> **WHAT YOU ARE ASKED TO DO**
Each line below from the one containing "(o *Systemuserputpost) GetLocation()" through the one containing "(o *Systemuserputpost) GetLocationOk()" should be output exactly as it stands, and no other line should appear.

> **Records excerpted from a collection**
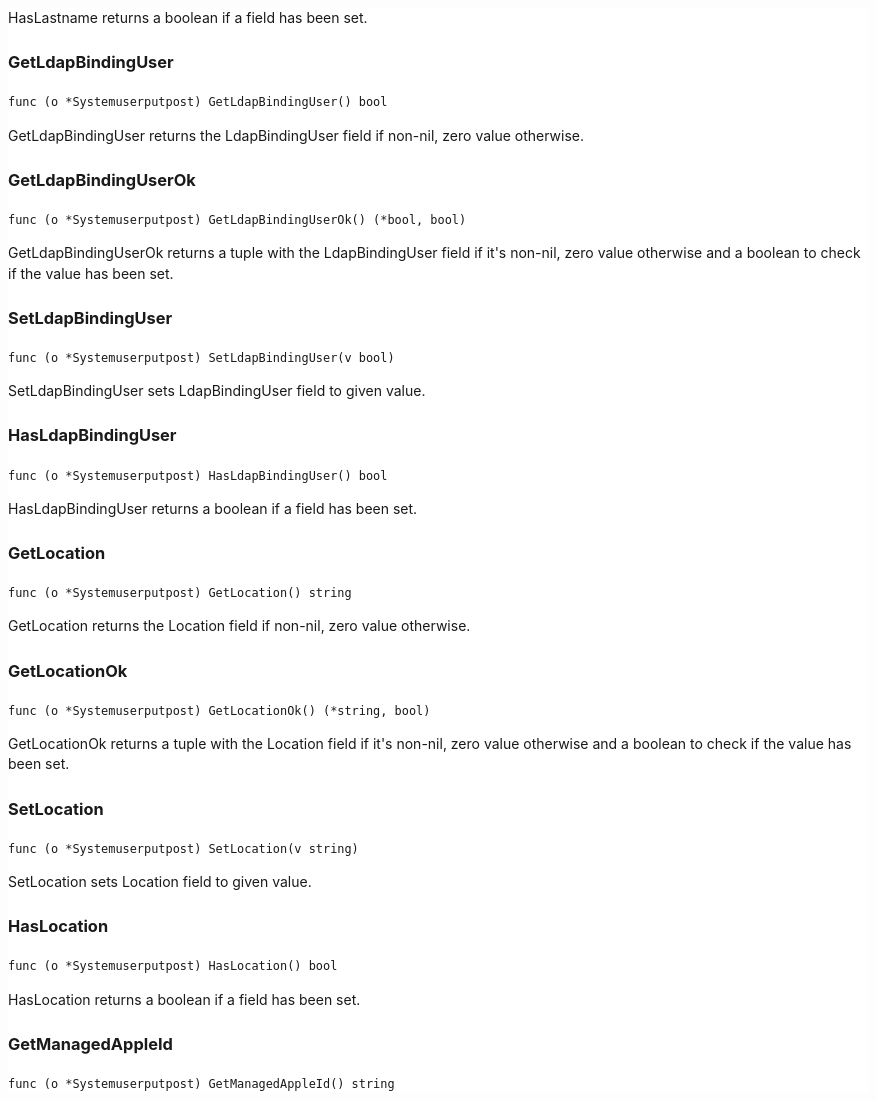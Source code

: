HasLastname returns a boolean if a field has been set.

### GetLdapBindingUser

`func (o *Systemuserputpost) GetLdapBindingUser() bool`

GetLdapBindingUser returns the LdapBindingUser field if non-nil, zero value otherwise.

### GetLdapBindingUserOk

`func (o *Systemuserputpost) GetLdapBindingUserOk() (*bool, bool)`

GetLdapBindingUserOk returns a tuple with the LdapBindingUser field if it's non-nil, zero value otherwise
and a boolean to check if the value has been set.

### SetLdapBindingUser

`func (o *Systemuserputpost) SetLdapBindingUser(v bool)`

SetLdapBindingUser sets LdapBindingUser field to given value.

### HasLdapBindingUser

`func (o *Systemuserputpost) HasLdapBindingUser() bool`

HasLdapBindingUser returns a boolean if a field has been set.

### GetLocation

`func (o *Systemuserputpost) GetLocation() string`

GetLocation returns the Location field if non-nil, zero value otherwise.

### GetLocationOk

`func (o *Systemuserputpost) GetLocationOk() (*string, bool)`

GetLocationOk returns a tuple with the Location field if it's non-nil, zero value otherwise
and a boolean to check if the value has been set.

### SetLocation

`func (o *Systemuserputpost) SetLocation(v string)`

SetLocation sets Location field to given value.

### HasLocation

`func (o *Systemuserputpost) HasLocation() bool`

HasLocation returns a boolean if a field has been set.

### GetManagedAppleId

`func (o *Systemuserputpost) GetManagedAppleId() string`
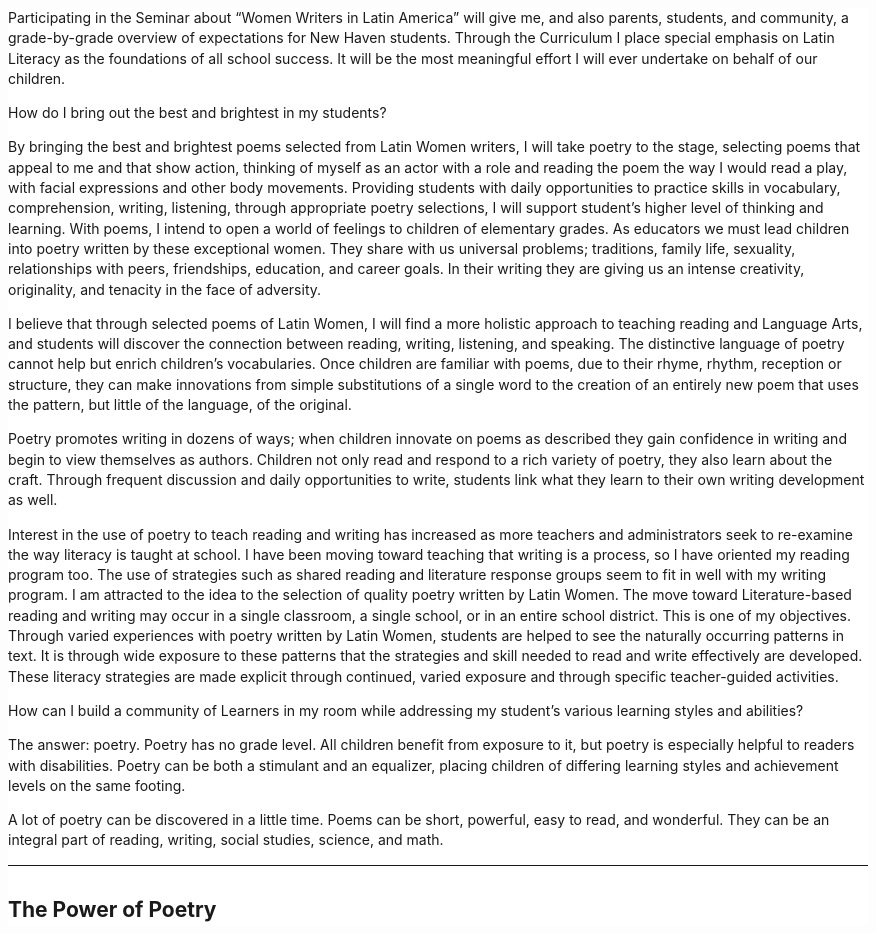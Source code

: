   Participating in the Seminar about “Women Writers in Latin America” will give me, and also parents, students, and community, a grade-by-grade overview of expectations for New Haven students. Through the Curriculum I place special emphasis on Latin Literacy as the foundations of all school success. It will be the most meaningful effort I will ever undertake on behalf of our children.
 </p>
 <p>
  How do I bring out the best and brightest in my students?
 </p>
 <p>
  By bringing the best and brightest poems selected from Latin Women writers, I will take poetry to the stage, selecting poems that appeal to me and that show action, thinking of myself as an actor with a role and reading the poem the way I would read a play, with facial expressions and other body movements. Providing students with daily opportunities to practice skills in vocabulary, comprehension, writing, listening, through appropriate poetry selections, I will support student’s higher level of thinking and learning. With poems, I intend to open a world of feelings to children of elementary grades. As educators we must lead children into poetry written by these exceptional women. They share with us universal problems; traditions, family life, sexuality, relationships with peers, friendships, education, and career goals. In their writing they are giving us an intense creativity, originality, and tenacity in the face of adversity.
 </p>
 <p>
  I believe that through selected poems of Latin Women, I will find a more holistic approach to teaching reading and Language Arts, and students will discover the connection between reading, writing, listening, and speaking. The distinctive language of poetry cannot help but enrich children’s vocabularies. Once children are familiar with poems, due to their rhyme, rhythm, reception or structure, they can make innovations from simple substitutions of a single word to the creation of an entirely new poem that uses the pattern, but little of the language, of the original.
 </p>
 <p>
  Poetry promotes writing in dozens of ways; when children innovate on poems as described they gain confidence in writing and begin to view themselves as authors. Children not only read and respond to a rich variety of poetry, they also learn about the craft. Through frequent discussion and daily opportunities to write, students link what they learn to their own writing development as well.
 </p>
 <p>
  Interest in the use of poetry to teach reading and writing has increased as more teachers and administrators seek to re-examine the way literacy is taught at school. I have been moving toward teaching that writing is a process, so I have oriented my reading program too. The use of strategies such as shared reading and literature response groups seem to fit in well with my writing program. I am attracted to the idea to the selection of quality poetry written by Latin Women. The move toward Literature-based reading and writing may occur in a single classroom, a single school, or in an entire school district. This is one of my objectives. Through varied experiences with poetry written by Latin Women, students are helped to see the naturally occurring patterns in text. It is through wide exposure to these patterns that the strategies and skill needed to read and write effectively are developed. These literacy strategies are made explicit through continued, varied exposure and through specific teacher-guided activities.
 </p>
 <p>
  How can I build a community of Learners in my room while addressing my student’s various learning styles and abilities?
 </p>
 <p>
  The answer: poetry. Poetry has no grade level. All children benefit from exposure to it, but poetry is especially helpful to readers with disabilities. Poetry can be both a stimulant and an equalizer, placing children of differing learning styles and achievement levels on the same footing.
 </p>
 <p>
  A lot of poetry can be discovered in a little time. Poems can be short, powerful, easy to read, and wonderful. They can be an integral part of reading, writing, social studies, science, and math.
 </p>
<hr/>
 <h2>
  The Power of Poetry
 </h2>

> **WRITTEN SOLUTION**
`func (o *Systemuserputpost) GetLocation() string`

GetLocation returns the Location field if non-nil, zero value otherwise.

### GetLocationOk

`func (o *Systemuserputpost) GetLocationOk() (*string, bool)`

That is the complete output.